Part of the advances made possible with these reforms, she insisted, are increasing steps towards equal payment in professional settings, the right for women to seek a divorce, and the law on granting Moroccan nationality to foreign men married to Moroccan women.
She pointed to her own diplomatic career as an example of Morocco’s increasing embrace of female leadership and public visibility.

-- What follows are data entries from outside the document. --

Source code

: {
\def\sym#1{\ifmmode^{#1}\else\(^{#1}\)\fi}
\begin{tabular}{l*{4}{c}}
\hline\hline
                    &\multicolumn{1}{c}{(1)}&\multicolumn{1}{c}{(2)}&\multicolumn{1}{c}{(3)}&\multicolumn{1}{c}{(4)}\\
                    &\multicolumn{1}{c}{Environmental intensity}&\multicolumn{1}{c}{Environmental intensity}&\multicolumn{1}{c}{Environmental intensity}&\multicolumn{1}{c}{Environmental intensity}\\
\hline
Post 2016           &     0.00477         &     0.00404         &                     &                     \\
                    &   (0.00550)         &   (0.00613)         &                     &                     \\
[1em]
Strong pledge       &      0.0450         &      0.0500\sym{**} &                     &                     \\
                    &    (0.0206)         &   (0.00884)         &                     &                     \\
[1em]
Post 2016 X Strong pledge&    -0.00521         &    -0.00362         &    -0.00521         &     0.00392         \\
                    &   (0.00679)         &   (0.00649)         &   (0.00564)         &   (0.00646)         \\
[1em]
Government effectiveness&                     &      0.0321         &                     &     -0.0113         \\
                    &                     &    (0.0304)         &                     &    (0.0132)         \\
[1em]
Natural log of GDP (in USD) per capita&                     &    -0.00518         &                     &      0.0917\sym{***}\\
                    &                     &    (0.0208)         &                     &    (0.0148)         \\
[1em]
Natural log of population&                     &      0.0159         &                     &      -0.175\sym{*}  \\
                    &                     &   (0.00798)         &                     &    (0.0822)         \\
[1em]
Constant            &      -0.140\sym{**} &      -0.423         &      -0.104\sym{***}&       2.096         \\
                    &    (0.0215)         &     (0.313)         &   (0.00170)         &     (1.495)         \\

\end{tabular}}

Her argument is that another noticeable aspect of the country’s improving record on gender issues has to do with increased female participation in public affairs.
“The increase in the number of women holding positions of responsibility in the Moroccan administration, and in particular in diplomacy, perfectly reflects the dynamics in which Morocco is engaged,” Morocco’s state-owned media quoted the ambassador as saying.
Despite recent protests about the Moroccan social and political landscapes’ restrictions on individual liberties and women’s rights, the ambassador’s comments fall within the broader purview of the well-trodden idea that the country has indeed made some progress on a wide range of social issues.
Last year, the well-regarded lifestyle magazine Elle lauded Morocco’s efforts in advancing women’s rights.
With the country’s tradition of open, tolerant Islam, King Mohammed VI’s recent reforms have allowed a number of women clerics to launch a silent revolution of mores and religious codes, the magazine reported.
Speaking of Morocco’s religious reforms, especially the decision to allow female clerics (mourchidat) to perform clerical duties like counseling and providing spiritual guidance, one mourchidat told Elle: “Women are the heart of the family, it is they who shape behavior. The most important thing we do as mourchidat is to transmit ideas to them, so that women can become the solution to problems. The men will follow.”